Arrêt du 24 août 2009
Ire Cour de droit public

Composition
MM. les Juges Féraud, Président, Aemisegger et Fonjallaz.
Greffier: M. Rittener.

Parties
A.________, représenté par Me Antoine Eigenmann, avocat,
recourant,

contre

Procureur général du canton de Vaud, 1014 Lausanne.

Objet
demande de mise en liberté,

recours contre l'arrêt du Tribunal d'accusation du Tribunal cantonal du canton
de Vaud du 2 juillet 2009.

Faits:

A.
Le 16 décembre 2008, A.________ a été arrêté et placé en détention préventive
dans le cadre d'une instruction ouverte contre lui pour infraction grave à la
loi fédérale sur les stupéfiants. Par ordonnance du 16 janvier 2009, le Juge
d'instruction du canton de Vaud (ci-après: le juge d'instruction) a rejeté la
requête de mise en liberté provisoire présentée la veille par A.________. Une
deuxième requête de mise en liberté a été rejetée par ordonnance du 18 mars
2009. Le recours formé par l'intéressé contre cette ordonnance auprès du
Tribunal d'accusation du Tribunal cantonal du canton de Vaud (ci-après: le
Tribunal cantonal) a été rejeté par arrêt du 3 avril 2009.
Le 18 juin 2009, A.________ a présenté une nouvelle demande de mise en liberté,
que le juge d'instruction a rejetée par ordonnance du 19 juin 2009. Le prénommé
a contesté cette ordonnance auprès du Tribunal cantonal, qui a rejeté son
recours par arrêt du 2 juillet 2009. Cette autorité a considéré qu'il existait
des présomptions de culpabilité suffisantes à l'encontre de A.________ et que
son maintien en détention était justifié par des risques de fuite, de récidive
et de collusion.

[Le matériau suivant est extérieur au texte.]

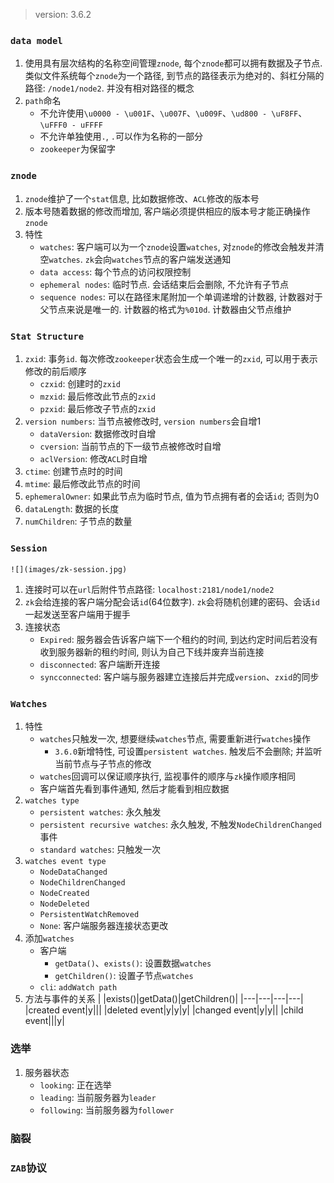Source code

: > version: 3.6.2

### `data model`
1. 使用具有层次结构的名称空间管理`znode`, 每个`znode`都可以拥有数据及子节点. 类似文件系统每个`znode`为一个路径, 到节点的路径表示为绝对的、斜杠分隔的路径: `/node1/node2`. 并没有相对路径的概念
2. `path`命名
   * 不允许使用`\u0000 - \u001F`、`\u007F`、`\u009F`、`\ud800 - \uF8FF`、`\uFFF0 - uFFFF`
   * 不允许单独使用`.`, `.`可以作为名称的一部分
   * `zookeeper`为保留字
### `znode`
1. `znode`维护了一个`stat`信息, 比如数据修改、`ACL`修改的版本号
2. 版本号随着数据的修改而增加, 客户端必须提供相应的版本号才能正确操作`znode`
3. 特性
   * `watches`: 客户端可以为一个`znode`设置`watches`, 对`znode`的修改会触发并清空`watches`. `zk`会向`watches`节点的客户端发送通知
   * `data access`: 每个节点的访问权限控制
   * `ephemeral nodes`: 临时节点. 会话结束后会删除, 不允许有子节点
   * `sequence nodes`: 可以在路径末尾附加一个单调递增的计数器, 计数器对于父节点来说是唯一的. 计数器的格式为`%010d`. 计数器由父节点维护
### `Stat Structure`
1. `zxid`: 事务`id`. 每次修改`zookeeper`状态会生成一个唯一的`zxid`, 可以用于表示修改的前后顺序
   * `czxid`: 创建时的`zxid`
   * `mzxid`: 最后修改此节点的`zxid`
   * `pzxid`: 最后修改子节点的`zxid`
2. `version numbers`: 当节点被修改时, `version numbers`会自增1
   * `dataVersion`: 数据修改时自增
   * `cversion`: 当前节点的下一级节点被修改时自增
   * `aclVersion`: 修改`ACL`时自增
3. `ctime`: 创建节点时的时间
4. `mtime`: 最后修改此节点的时间
5. `ephemeralOwner`: 如果此节点为临时节点, 值为节点拥有者的会话`id`; 否则为0
6. `dataLength`: 数据的长度
7. `numChildren`: 子节点的数量
### `Session`
    ![](images/zk-session.jpg)
1. 连接时可以在`url`后附件节点路径: `localhost:2181/node1/node2`
2. `zk`会给连接的客户端分配会话`id`(64位数字). `zk`会将随机创建的密码、会话`id`一起发送至客户端用于握手
3. 连接状态
   * `Expired`: 服务器会告诉客户端下一个租约的时间, 到达约定时间后若没有收到服务器新的租约时间, 则认为自己下线并废弃当前连接
   * `disconnected`: 客户端断开连接
   * `syncconnected`: 客户端与服务器建立连接后并完成`version`、`zxid`的同步
### `Watches`
1. 特性
   * `watches`只触发一次, 想要继续`watches`节点, 需要重新进行`watches`操作
     * `3.6.0`新增特性, 可设置`persistent watches`. 触发后不会删除; 并监听当前节点与子节点的修改
   * `watches`回调可以保证顺序执行, 监视事件的顺序与`zk`操作顺序相同
   * 客户端首先看到事件通知, 然后才能看到相应数据
2. `watches type`
   * `persistent watches`: 永久触发
   * `persistent recursive watches`: 永久触发, 不触发`NodeChildrenChanged`事件
   * `standard watches`: 只触发一次
3. `watches event type`
   * `NodeDataChanged`
   * `NodeChildrenChanged`
   * `NodeCreated`
   * `NodeDeleted`
   * `PersistentWatchRemoved`
   * `None`: 客户端服务器连接状态更改
4. 添加`watches`
   * 客户端 
     * `getData()`、`exists()`: 设置数据`watches`
     * `getChildren()`: 设置子节点`watches`
   * `cli`: `addWatch path`
5. 方法与事件的关系
    | |exists()|getData()|getChildren()|
    |---|---|---|---|
    |created event|y|||
    |deleted event|y|y|y|
    |changed event|y|y||
    |child event|||y|
### 选举
1. 服务器状态
   * `looking`: 正在选举
   * `leading`: 当前服务器为`leader`
   * `following`: 当前服务器为`follower`
### 脑裂
### `ZAB`协议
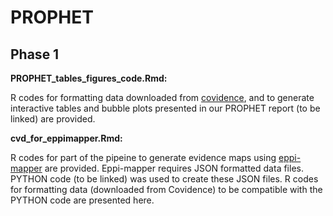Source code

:# PROPHET

## Phase 1

__PROPHET_tables_figures_code.Rmd:__

R codes for formatting data downloaded from [covidence]([url](https://www.covidence.org/)), and to generate interactive tables and bubble plots presented in our PROPHET report (to be linked) are provided.

__cvd_for_eppimapper.Rmd:__

R codes for part of the pipeine to generate evidence maps using [eppi-mapper]([url](https://eppi.ioe.ac.uk/cms/Default.aspx?tabid=3790)) are provided.
Eppi-mapper requires JSON formatted data files.
PYTHON code (to be linked) was used to create these JSON files. 
R codes for formatting data (downloaded from Covidence) to be compatible with the PYTHON code are presented here.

De plus, le principe de la proportionnalité demeurait
respecté.

B.
Agissant par la voie du recours en matière pénale, A.________ demande
principalement au Tribunal fédéral d'ordonner sa libération immédiate et,
subsidiairement, d'annuler l'arrêt attaqué et de renvoyer la cause au Tribunal
cantonal pour nouvelle décision dans le sens des considérants. Il requiert en
outre l'assistance judiciaire. Le Procureur général du canton de Vaud et le
Tribunal cantonal ont renoncé à se déterminer.

Considérant en droit:

1.
Les décisions relatives au maintien en détention avant jugement sont des
décisions en matière pénale au sens de l'art. 78 al. 1 LTF (cf. ATF 133 I 270
consid. 1.1 p. 273; Message concernant la révision totale de l'organisation
judiciaire fédérale du 28 février 2001, FF 2001 p. 4111). Formé en temps utile
(art. 100 al. 1 LTF) contre une décision prise en dernière instance cantonale
(art. 80 LTF) et qui touche le recourant dans ses intérêts juridiquement
protégés (art. 81 al. 1 let. a et b ch. 1 LTF), le recours est recevable.

2.
Une mesure de détention préventive n'est compatible avec la liberté
personnelle, garantie par les art. 10 al. 2 Cst. et 5 CEDH, que si elle repose
sur une base légale (art. 31 al. 1 et 36 al. 1 Cst.), soit en l'espèce l'art.
59 du Code de procédure pénale du canton de Vaud du 12 septembre 1967 (CPP/VD;
RSV 312.01). Elle doit en outre correspondre à un intérêt public et respecter
le principe de la proportionnalité (art. 36 al. 2 et 3 Cst.; ATF 123 I 268
consid. 2c p. 270). Pour que tel soit le cas, la privation de liberté doit être
justifiée par un danger pour la sécurité ou l'ordre public, par un risque de
fuite ou par les besoins de l'instruction (cf. art. 59 ch. 1 à 3 CPP/VD). La
gravité de l'infraction - et l'importance de la peine encourue - n'est, à elle
seule, pas suffisante (ATF 125 I 60 consid. 3a p. 62; 117 Ia 70 consid. 4a).
Préalablement à ces conditions, il doit exister à l'égard de l'intéressé des
charges suffisantes, soit de sérieux soupçons de culpabilité (art. 5 par. 1
let. c CEDH; ATF 116 Ia 144 consid. 3; art. 59 in initio CPP/VD). S'agissant
d'une restriction grave à la liberté personnelle, le Tribunal fédéral examine
librement ces questions, sous réserve toutefois de l'appréciation des preuves,
revue sous l'angle restreint de l'arbitraire (ATF 123 I 268 consid. 2d p. 271).
L'autorité cantonale dispose ainsi d'une grande liberté dans l'appréciation des
faits (ATF 114 Ia 283 consid. 3; 112 Ia 162 consid. 3b).

3.
Le recourant ne remet pas en cause l'existence de charges suffisantes, mais il
conteste notamment l'existence d'un risque de collusion.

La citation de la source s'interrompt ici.